#### Action item:
For the entries below, print exactly the lines between the line holding "2. 并且他认为其他的fuz" and the line holding "符号执行的本质是如果我们把输", inclusive, and nothing else.

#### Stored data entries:
....
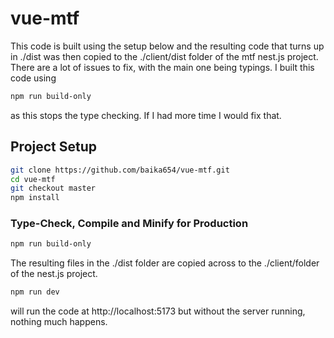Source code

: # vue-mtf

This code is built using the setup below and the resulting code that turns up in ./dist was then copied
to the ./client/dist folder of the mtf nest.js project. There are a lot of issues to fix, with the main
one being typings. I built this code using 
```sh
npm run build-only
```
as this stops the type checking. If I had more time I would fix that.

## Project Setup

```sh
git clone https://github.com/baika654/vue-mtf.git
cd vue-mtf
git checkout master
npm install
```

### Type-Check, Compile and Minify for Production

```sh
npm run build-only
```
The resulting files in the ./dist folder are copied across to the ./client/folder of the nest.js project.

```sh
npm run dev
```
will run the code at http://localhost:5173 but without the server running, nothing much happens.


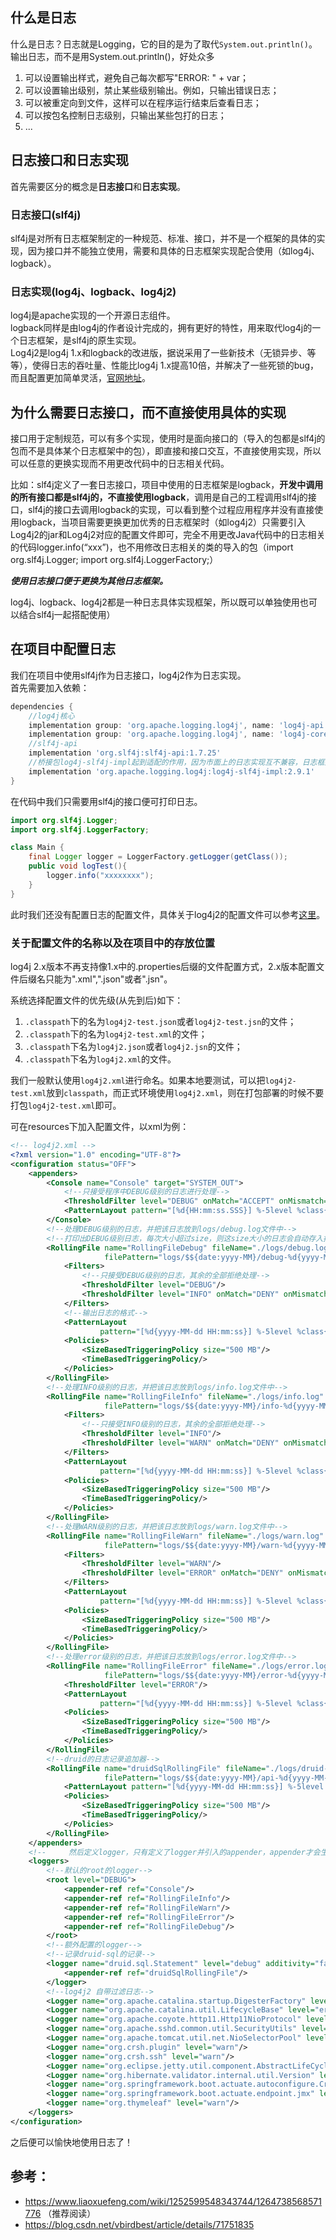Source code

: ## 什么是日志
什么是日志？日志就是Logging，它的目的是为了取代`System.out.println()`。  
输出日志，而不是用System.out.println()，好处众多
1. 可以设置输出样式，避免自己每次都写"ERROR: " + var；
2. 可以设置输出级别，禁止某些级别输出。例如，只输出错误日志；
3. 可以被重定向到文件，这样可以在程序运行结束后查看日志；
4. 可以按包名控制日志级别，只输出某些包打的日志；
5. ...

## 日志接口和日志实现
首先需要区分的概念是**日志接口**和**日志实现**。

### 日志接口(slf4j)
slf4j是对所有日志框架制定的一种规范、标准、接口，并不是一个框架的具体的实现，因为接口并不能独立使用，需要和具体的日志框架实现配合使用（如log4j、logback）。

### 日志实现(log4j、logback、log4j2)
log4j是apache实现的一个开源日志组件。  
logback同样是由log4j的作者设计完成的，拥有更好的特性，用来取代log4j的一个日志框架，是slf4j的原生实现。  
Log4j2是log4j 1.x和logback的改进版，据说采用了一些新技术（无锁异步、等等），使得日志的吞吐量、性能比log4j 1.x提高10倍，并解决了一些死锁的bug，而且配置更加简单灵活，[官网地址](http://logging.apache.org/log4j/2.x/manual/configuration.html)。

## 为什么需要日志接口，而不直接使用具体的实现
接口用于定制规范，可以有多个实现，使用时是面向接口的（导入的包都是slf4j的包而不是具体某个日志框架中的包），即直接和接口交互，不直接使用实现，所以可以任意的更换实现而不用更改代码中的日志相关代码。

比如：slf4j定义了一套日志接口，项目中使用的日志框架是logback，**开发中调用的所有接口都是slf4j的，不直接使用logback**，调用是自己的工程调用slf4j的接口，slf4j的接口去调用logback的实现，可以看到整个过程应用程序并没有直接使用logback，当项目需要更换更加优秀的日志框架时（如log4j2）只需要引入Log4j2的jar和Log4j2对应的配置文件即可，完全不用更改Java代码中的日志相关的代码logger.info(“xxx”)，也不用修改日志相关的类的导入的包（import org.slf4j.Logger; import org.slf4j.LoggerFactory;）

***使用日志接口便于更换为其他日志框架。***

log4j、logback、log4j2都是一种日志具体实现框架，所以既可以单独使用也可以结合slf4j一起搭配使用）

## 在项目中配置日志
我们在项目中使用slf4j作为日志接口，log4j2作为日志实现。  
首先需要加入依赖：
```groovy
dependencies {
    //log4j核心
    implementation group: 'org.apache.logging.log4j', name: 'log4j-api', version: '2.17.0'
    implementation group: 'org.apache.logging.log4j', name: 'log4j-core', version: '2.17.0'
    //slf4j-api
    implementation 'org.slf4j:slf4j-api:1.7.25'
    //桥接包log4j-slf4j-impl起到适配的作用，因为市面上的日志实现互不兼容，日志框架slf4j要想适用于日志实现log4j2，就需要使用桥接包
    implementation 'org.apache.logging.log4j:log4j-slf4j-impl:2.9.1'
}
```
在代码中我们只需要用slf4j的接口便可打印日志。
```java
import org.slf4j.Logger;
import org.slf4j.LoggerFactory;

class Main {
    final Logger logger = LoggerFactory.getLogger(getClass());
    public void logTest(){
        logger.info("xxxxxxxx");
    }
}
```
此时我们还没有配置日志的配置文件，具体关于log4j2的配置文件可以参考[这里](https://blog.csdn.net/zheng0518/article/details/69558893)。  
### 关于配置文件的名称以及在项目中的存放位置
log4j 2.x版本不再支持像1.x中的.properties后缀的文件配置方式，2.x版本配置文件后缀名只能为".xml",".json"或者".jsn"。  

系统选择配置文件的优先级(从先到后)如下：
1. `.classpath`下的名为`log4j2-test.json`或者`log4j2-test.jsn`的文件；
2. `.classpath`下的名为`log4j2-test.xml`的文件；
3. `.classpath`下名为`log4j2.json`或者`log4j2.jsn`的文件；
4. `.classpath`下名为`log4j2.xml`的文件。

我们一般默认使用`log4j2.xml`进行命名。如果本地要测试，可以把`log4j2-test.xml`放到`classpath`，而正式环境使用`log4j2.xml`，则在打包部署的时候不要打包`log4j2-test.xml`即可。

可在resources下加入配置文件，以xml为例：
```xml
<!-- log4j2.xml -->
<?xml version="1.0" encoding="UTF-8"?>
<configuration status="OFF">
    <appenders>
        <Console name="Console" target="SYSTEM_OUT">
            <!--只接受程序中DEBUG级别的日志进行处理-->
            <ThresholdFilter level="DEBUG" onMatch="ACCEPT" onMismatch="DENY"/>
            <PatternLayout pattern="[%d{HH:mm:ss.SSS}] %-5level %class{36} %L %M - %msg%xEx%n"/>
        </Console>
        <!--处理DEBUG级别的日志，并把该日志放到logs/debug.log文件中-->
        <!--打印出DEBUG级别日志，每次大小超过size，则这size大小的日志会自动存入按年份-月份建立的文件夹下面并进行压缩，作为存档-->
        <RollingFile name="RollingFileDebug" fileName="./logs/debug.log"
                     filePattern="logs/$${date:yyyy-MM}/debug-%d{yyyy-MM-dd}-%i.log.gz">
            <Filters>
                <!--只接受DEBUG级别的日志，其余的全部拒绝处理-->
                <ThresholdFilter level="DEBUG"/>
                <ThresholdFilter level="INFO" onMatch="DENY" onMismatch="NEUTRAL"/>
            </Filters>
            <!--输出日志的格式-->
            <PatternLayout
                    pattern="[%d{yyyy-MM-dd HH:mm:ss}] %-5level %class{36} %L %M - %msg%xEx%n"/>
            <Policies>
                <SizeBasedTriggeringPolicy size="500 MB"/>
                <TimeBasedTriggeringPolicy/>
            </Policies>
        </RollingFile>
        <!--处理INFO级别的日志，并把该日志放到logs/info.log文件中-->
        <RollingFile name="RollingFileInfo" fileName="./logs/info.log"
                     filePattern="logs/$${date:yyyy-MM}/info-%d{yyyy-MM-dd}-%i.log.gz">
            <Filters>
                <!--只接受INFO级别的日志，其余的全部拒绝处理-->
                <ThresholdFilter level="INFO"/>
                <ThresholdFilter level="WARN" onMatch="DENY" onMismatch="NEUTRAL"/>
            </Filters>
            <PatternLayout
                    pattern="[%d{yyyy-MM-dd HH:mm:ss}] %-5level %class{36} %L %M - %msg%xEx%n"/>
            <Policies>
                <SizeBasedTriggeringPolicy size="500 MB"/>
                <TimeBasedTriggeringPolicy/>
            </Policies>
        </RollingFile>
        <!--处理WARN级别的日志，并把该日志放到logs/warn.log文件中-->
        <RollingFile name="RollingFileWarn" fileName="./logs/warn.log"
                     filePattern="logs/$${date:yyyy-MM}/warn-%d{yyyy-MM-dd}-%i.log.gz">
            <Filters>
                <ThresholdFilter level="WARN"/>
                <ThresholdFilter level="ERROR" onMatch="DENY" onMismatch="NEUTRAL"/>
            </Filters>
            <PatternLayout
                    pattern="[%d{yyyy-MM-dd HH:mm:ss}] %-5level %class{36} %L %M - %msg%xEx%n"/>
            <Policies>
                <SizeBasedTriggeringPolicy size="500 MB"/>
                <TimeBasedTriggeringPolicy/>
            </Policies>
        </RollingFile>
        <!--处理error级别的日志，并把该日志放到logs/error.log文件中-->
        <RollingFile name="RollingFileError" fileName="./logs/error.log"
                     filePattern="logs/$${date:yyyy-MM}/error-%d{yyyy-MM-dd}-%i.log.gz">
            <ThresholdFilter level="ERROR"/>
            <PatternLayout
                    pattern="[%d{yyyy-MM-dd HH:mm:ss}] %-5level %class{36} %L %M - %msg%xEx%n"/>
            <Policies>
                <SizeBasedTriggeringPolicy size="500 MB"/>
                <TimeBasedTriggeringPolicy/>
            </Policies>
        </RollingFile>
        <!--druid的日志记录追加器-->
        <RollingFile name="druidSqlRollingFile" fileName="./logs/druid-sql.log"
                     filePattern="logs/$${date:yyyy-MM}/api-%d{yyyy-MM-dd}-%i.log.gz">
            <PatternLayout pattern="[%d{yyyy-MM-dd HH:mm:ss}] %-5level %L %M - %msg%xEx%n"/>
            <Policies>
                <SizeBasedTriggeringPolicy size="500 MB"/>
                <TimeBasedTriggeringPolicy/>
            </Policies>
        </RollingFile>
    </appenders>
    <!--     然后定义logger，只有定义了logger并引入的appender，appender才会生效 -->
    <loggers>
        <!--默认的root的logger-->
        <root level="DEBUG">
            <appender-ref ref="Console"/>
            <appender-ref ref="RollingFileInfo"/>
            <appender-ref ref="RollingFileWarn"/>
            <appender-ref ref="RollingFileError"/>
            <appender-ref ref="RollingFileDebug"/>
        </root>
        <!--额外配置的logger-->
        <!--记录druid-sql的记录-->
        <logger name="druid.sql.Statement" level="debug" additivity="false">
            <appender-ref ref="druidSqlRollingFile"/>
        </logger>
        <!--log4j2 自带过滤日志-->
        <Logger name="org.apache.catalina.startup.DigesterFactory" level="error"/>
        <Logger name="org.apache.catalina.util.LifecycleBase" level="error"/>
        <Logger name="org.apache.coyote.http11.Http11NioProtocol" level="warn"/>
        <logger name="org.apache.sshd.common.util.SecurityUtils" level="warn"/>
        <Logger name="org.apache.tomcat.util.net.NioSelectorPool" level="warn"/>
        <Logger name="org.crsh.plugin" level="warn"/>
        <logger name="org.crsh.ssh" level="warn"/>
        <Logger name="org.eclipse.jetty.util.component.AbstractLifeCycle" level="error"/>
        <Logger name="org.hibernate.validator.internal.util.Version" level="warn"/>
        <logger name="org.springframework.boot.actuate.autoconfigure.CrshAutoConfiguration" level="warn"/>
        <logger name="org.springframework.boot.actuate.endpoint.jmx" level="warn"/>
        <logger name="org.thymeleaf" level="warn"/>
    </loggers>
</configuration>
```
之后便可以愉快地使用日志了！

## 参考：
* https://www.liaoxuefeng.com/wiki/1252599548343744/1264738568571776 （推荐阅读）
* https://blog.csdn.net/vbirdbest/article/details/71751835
....
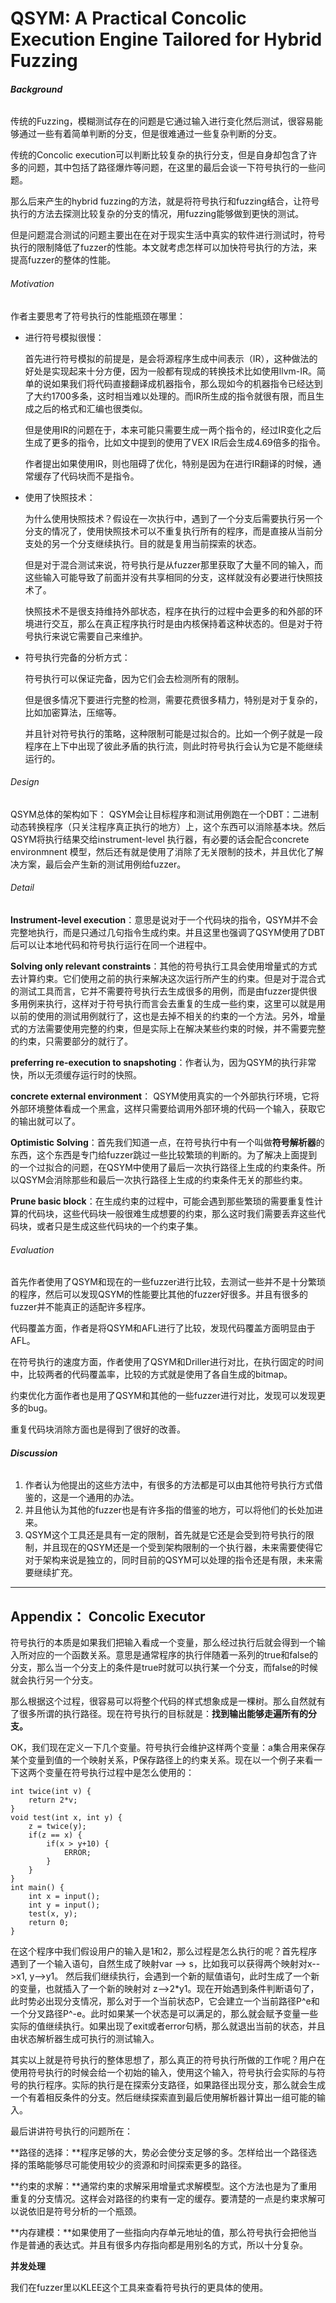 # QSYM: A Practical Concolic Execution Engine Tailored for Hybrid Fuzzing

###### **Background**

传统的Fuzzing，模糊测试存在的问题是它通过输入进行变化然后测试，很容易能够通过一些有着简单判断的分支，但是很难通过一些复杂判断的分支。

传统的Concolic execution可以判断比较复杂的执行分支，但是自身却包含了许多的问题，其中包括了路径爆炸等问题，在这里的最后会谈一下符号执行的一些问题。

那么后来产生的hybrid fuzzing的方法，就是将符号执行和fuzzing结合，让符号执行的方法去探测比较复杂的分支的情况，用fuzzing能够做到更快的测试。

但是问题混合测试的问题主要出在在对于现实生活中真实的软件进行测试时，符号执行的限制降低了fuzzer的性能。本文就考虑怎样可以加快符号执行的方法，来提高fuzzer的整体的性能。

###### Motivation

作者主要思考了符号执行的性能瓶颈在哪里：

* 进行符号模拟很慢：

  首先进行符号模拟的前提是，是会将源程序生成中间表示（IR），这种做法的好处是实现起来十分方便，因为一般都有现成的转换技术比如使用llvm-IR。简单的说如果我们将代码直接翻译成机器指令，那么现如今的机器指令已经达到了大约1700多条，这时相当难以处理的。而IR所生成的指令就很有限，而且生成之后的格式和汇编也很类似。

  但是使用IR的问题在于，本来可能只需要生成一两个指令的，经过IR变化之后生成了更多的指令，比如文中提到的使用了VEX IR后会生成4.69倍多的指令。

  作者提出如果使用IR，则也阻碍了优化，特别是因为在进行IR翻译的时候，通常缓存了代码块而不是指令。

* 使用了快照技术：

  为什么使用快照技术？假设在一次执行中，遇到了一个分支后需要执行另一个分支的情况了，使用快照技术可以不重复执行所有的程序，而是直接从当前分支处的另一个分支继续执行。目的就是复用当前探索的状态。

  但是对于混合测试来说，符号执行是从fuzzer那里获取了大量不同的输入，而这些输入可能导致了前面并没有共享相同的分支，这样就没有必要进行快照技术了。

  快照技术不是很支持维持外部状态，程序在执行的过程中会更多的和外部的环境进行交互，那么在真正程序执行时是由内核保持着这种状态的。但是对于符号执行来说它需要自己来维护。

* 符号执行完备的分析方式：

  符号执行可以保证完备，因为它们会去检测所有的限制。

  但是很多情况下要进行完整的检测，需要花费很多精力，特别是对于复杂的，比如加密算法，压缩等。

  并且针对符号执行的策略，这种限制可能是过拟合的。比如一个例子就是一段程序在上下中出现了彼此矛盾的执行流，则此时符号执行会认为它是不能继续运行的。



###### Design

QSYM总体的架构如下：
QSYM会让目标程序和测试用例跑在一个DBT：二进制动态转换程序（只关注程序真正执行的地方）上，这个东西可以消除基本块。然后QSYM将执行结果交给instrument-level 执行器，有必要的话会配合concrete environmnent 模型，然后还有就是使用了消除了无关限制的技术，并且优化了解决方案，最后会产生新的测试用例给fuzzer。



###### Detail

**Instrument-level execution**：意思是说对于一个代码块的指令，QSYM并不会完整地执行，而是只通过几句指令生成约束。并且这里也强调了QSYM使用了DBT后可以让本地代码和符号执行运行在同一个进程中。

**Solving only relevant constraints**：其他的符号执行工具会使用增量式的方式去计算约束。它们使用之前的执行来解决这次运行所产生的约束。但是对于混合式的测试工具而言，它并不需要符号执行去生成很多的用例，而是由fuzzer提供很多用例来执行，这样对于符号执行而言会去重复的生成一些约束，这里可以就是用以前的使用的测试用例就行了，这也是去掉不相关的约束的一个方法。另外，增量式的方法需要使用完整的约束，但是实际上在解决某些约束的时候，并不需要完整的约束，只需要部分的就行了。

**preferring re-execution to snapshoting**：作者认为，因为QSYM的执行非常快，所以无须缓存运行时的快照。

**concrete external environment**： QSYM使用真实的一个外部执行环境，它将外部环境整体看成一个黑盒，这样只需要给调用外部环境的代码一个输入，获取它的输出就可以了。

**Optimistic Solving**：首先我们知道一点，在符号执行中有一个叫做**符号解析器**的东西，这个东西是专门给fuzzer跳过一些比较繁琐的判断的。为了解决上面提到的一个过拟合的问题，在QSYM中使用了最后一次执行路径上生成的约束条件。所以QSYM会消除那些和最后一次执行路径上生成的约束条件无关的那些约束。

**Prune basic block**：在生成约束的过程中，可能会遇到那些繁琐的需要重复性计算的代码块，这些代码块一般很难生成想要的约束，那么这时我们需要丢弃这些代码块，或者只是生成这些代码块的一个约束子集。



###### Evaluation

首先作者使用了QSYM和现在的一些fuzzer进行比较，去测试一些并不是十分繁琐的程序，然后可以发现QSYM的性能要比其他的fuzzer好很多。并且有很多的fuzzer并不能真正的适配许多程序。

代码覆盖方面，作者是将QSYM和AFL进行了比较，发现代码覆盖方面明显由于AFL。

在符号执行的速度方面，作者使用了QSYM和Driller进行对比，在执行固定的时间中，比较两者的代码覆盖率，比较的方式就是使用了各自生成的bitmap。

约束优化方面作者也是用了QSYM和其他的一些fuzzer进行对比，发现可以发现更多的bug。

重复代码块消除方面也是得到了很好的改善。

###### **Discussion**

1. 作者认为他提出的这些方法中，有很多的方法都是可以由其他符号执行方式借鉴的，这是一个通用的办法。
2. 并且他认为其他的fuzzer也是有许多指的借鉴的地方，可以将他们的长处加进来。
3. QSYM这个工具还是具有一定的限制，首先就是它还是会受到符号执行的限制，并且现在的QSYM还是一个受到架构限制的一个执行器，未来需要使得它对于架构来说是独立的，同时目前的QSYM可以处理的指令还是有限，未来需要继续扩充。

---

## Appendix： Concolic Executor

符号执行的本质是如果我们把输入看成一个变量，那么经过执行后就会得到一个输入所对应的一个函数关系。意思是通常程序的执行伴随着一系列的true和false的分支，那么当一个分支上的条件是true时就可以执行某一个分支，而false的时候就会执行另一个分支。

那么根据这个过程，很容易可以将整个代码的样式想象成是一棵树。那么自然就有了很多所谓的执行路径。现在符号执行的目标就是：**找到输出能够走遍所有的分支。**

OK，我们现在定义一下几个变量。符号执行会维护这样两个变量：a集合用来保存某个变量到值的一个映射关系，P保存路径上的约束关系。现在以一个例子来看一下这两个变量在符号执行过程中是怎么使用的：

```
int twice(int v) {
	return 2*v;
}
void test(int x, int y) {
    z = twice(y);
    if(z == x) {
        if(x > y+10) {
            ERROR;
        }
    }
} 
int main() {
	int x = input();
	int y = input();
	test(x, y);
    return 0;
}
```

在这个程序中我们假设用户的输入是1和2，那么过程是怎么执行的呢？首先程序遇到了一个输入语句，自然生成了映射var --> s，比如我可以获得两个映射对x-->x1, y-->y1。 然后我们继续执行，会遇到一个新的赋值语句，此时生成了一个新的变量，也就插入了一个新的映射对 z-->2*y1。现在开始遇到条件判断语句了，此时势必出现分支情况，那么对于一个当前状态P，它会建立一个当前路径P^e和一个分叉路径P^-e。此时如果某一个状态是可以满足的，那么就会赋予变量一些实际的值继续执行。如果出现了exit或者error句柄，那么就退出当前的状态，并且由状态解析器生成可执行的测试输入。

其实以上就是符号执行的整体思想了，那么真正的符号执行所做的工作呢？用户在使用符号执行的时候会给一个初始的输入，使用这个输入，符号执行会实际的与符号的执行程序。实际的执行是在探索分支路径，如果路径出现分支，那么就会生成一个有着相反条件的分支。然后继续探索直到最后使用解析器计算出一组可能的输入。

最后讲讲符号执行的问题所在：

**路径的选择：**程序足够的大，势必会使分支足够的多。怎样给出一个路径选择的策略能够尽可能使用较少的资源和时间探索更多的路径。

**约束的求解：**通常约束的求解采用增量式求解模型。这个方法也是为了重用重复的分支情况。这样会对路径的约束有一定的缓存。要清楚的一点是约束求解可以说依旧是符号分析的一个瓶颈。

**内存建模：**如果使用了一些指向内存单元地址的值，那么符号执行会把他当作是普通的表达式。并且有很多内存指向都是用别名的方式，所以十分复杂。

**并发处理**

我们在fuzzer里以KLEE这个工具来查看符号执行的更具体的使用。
....
#### Expected answer:
2. 并且他认为其他的fuzzer也是有许多指的借鉴的地方，可以将他们的长处加进来。
3. QSYM这个工具还是具有一定的限制，首先就是它还是会受到符号执行的限制，并且现在的QSYM还是一个受到架构限制的一个执行器，未来需要使得它对于架构来说是独立的，同时目前的QSYM可以处理的指令还是有限，未来需要继续扩充。

---

## Appendix： Concolic Executor

符号执行的本质是如果我们把输入看成一个变量，那么经过执行后就会得到一个输入所对应的一个函数关系。意思是通常程序的执行伴随着一系列的true和false的分支，那么当一个分支上的条件是true时就可以执行某一个分支，而false的时候就会执行另一个分支。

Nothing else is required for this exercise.